BEIJING (jurnalislam.com)– Jutaan orang dan puluhan pemimpin dunia berbaris bersama melintasi Paris pada Ahad (11/1/2015) untuk menunjukkan solidaritas mereka setelah terjadi tiga serangan "teroris" yang terpisah di ibukota Perancis yang menewaskan 17 orang.
Sudah saatnya bagi dunia Barat untuk meninjau akar penyebab "terorisme," serta pembatasan kebebasan pers, untuk menghindari lebih banyak kekerasan di masa depan.

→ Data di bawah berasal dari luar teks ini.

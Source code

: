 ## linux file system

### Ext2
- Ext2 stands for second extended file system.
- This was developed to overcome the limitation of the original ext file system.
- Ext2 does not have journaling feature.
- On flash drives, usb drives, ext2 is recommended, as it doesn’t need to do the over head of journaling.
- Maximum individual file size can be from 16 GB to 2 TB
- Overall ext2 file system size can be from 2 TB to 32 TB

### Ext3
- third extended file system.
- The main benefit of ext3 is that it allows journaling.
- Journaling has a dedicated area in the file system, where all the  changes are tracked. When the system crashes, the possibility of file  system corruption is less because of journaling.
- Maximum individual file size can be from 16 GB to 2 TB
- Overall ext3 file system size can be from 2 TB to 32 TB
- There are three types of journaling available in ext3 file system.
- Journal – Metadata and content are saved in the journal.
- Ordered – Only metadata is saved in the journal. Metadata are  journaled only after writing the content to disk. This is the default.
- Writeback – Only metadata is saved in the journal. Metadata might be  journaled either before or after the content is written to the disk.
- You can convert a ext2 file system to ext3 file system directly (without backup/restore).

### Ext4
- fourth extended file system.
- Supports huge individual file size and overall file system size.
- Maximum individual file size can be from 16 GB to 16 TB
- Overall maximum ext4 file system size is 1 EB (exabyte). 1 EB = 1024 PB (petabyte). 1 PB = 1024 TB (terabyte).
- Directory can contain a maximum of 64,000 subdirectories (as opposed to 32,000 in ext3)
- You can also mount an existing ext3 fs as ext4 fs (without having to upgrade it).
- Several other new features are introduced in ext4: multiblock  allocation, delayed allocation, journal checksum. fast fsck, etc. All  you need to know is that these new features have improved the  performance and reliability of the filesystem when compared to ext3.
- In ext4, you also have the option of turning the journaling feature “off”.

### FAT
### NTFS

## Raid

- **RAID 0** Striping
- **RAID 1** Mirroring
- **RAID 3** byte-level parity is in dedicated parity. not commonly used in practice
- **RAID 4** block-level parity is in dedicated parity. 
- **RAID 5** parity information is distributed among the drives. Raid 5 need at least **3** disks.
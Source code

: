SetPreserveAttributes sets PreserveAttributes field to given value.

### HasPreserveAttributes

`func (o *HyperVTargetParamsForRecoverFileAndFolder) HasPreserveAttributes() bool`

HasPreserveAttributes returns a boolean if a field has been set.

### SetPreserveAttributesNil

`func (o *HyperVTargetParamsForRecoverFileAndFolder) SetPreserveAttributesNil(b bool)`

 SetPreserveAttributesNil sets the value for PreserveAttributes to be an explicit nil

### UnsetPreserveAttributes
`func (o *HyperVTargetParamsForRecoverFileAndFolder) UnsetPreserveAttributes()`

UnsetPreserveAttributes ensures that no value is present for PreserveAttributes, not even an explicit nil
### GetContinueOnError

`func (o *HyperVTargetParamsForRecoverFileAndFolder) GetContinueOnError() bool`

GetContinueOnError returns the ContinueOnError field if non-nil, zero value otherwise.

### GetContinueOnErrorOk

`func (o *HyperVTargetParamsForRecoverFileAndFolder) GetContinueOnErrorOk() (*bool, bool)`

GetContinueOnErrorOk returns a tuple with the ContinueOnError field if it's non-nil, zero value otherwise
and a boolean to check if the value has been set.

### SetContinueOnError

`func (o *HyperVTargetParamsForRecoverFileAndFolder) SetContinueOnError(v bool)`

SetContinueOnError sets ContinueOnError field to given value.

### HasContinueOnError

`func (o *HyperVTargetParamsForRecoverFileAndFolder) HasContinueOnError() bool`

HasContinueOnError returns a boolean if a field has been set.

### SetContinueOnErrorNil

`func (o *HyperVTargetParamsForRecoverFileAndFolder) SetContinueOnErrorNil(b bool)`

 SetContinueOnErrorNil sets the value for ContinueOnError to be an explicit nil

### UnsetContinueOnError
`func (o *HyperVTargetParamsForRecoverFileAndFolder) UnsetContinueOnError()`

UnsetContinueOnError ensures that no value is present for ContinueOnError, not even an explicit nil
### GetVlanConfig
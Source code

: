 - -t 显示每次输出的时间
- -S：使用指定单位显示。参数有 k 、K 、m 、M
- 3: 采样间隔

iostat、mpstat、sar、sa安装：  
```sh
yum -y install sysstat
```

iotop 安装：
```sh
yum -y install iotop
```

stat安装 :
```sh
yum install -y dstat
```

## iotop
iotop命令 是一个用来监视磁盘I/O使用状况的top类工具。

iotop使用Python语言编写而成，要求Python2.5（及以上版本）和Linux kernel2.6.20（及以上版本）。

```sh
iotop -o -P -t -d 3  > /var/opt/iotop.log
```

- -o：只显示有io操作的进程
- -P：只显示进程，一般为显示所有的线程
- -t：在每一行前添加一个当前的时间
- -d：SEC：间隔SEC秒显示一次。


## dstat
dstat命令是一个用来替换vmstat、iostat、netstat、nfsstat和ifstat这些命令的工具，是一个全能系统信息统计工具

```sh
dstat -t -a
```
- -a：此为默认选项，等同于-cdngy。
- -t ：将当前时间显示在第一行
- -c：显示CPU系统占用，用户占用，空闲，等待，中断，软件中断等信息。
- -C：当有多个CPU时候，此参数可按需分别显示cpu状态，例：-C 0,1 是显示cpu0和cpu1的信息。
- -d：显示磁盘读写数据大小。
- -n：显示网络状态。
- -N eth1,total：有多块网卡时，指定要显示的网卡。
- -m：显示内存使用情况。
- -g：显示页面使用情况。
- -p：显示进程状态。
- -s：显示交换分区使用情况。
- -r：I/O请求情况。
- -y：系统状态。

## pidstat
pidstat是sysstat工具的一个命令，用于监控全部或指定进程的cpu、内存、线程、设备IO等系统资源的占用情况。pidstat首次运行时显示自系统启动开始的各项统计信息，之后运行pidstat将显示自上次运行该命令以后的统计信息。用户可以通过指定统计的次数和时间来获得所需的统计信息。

Serangan bersenjata terhadap organisasi media sangat mengejutkan, tapi itu bukan pertama kalinya Charlie Hebdo menjadi sasaran serangan. Mingguan satir Perancis ini memiliki sejarah yang kontroversial dalam kebijakannya terhadap Islam dan budayanya, termasuk pada pemasangan gambar covernya (yang menghina Nabi SAW) beberapa waktu lalu yang telah menyebabkan pemboman dan pembakaran pada kantornya dan tuntutan atas tuduhan penghujatan.
Namun mingguan Perancis ini tetap keras kepala untuk menerbitkan karikatur penghinaan ini, yang mana hal itu telah menjadikan kebebasan berekspresi melewati batas maksimalnya.Serangan terhadap Charlie Hebdo janganlah disederhanakan hanya sebagai serangan terhadap kebebasan pers, bahkan kebebasan itu sendiri memiliki batas-batas, yaitu tidak termasuk menghina, mencibir, atau mengejek agama atau kepercayaan orang lain.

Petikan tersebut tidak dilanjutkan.